PROBLEM REQUIREMENTS — Every line in the records below with the string "United" needs to be copied out.

Dataset records:
- Opening Delimiter -
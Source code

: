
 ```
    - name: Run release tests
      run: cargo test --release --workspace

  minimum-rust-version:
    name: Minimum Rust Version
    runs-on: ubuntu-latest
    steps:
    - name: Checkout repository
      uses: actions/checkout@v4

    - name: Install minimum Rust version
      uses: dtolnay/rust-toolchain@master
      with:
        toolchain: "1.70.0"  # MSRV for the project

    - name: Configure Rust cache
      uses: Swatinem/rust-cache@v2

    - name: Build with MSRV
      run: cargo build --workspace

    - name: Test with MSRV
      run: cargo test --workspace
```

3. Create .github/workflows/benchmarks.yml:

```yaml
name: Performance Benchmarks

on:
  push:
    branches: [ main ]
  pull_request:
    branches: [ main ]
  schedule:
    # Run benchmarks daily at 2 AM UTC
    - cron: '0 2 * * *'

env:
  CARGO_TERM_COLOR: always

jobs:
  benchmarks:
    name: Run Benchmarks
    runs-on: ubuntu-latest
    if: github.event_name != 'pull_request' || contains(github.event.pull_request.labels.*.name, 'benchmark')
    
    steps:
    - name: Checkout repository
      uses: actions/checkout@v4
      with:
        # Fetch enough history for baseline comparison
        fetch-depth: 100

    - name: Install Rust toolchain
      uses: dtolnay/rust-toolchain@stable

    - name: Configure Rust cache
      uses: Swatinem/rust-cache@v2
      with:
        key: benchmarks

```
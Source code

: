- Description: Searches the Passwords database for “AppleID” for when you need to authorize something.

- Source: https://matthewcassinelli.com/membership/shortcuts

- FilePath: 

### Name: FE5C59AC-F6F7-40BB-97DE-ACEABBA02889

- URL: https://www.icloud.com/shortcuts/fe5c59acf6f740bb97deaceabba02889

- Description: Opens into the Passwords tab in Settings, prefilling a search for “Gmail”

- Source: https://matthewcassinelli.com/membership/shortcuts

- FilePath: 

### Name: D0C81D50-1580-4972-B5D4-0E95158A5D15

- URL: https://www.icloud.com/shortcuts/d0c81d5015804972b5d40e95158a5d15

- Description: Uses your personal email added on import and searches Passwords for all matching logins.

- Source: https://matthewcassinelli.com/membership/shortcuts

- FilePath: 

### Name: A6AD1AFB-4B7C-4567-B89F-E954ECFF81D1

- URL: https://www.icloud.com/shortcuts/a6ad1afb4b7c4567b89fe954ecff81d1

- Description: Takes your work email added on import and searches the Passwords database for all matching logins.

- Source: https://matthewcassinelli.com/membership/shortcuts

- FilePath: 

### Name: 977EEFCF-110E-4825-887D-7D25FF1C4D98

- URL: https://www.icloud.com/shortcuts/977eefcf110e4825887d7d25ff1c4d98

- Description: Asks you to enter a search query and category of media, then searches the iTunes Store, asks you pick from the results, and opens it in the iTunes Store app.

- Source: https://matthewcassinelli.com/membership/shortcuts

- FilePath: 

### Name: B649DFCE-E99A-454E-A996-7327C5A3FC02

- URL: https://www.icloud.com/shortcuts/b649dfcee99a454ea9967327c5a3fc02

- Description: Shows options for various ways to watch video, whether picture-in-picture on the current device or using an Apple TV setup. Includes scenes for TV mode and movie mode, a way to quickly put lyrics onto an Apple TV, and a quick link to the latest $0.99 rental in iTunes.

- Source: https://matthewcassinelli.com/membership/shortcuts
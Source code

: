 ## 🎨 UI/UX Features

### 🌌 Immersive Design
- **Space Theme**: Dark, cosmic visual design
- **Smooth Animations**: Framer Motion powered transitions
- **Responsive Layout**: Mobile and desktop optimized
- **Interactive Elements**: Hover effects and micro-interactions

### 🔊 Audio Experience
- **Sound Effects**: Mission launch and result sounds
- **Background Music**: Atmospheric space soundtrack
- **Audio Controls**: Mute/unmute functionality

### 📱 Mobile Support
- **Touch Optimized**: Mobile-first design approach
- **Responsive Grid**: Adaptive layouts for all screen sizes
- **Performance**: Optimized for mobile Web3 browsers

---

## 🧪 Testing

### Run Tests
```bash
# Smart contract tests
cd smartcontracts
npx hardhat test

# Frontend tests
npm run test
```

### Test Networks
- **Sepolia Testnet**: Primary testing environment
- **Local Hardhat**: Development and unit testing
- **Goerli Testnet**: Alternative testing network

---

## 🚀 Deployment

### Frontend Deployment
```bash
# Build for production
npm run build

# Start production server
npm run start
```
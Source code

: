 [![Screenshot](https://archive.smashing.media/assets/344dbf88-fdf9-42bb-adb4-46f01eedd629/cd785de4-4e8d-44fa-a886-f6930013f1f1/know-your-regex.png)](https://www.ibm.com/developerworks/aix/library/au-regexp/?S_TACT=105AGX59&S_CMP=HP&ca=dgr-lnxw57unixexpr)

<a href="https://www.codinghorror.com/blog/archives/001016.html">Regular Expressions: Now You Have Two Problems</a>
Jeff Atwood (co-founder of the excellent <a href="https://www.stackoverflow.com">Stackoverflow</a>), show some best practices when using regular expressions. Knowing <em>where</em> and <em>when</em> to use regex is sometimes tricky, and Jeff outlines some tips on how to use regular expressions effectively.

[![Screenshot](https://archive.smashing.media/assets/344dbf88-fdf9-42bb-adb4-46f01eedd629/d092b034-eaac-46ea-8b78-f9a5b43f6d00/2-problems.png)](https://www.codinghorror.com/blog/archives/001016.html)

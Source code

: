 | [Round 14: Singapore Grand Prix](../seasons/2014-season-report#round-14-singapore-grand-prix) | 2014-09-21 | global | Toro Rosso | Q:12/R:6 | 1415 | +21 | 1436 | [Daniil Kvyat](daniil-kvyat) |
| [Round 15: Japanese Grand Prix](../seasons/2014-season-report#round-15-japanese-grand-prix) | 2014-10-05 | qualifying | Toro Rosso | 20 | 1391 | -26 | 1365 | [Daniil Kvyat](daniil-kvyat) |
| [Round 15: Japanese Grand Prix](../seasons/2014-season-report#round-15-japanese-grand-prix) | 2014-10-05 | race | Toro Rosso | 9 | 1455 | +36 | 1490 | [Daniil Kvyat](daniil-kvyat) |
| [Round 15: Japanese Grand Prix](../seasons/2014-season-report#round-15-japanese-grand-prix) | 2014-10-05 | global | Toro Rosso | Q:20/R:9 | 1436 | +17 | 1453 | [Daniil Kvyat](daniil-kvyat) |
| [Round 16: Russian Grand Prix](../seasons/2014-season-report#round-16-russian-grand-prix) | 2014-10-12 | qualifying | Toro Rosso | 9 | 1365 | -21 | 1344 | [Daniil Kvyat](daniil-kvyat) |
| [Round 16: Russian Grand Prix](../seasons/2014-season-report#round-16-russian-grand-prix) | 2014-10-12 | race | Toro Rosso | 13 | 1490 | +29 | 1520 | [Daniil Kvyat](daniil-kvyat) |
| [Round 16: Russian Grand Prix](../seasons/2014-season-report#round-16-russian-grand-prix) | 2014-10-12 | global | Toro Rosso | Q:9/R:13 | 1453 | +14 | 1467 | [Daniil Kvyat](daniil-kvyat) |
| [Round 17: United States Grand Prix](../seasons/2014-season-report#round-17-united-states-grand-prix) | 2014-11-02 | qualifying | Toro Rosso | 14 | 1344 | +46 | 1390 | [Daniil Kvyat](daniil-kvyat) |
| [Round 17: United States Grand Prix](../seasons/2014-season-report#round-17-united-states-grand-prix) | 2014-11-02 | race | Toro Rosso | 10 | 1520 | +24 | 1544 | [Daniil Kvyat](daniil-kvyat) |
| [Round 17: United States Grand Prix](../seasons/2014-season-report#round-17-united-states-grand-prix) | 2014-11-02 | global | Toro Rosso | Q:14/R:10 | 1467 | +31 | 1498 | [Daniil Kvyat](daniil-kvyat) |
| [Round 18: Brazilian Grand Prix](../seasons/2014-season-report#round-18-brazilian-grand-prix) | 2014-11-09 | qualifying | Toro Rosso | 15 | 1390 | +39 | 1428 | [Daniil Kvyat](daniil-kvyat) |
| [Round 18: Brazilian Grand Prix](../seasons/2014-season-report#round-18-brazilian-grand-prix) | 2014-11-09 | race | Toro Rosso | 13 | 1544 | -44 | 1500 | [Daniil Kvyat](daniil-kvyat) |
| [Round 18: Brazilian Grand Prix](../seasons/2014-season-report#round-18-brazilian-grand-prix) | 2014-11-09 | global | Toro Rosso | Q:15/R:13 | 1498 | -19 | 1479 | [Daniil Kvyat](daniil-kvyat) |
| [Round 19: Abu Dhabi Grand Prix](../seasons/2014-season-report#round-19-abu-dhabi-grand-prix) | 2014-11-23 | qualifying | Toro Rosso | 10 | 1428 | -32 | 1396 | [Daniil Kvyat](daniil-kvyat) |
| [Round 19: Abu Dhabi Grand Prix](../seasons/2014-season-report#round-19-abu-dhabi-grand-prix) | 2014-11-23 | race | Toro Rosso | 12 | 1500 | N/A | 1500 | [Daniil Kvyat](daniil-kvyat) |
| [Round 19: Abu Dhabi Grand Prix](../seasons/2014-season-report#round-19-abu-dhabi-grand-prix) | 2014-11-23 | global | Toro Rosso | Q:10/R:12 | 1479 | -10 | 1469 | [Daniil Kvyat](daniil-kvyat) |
- Closing Delimiter -
ANSWER BOX —
| [Round 17: United States Grand Prix](../seasons/2014-season-report#round-17-united-states-grand-prix) | 2014-11-02 | qualifying | Toro Rosso | 14 | 1344 | +46 | 1390 | [Daniil Kvyat](daniil-kvyat) |
| [Round 17: United States Grand Prix](../seasons/2014-season-report#round-17-united-states-grand-prix) | 2014-11-02 | race | Toro Rosso | 10 | 1520 | +24 | 1544 | [Daniil Kvyat](daniil-kvyat) |
| [Round 17: United States Grand Prix](../seasons/2014-season-report#round-17-united-states-grand-prix) | 2014-11-02 | global | Toro Rosso | Q:14/R:10 | 1467 | +31 | 1498 | [Daniil Kvyat](daniil-kvyat) |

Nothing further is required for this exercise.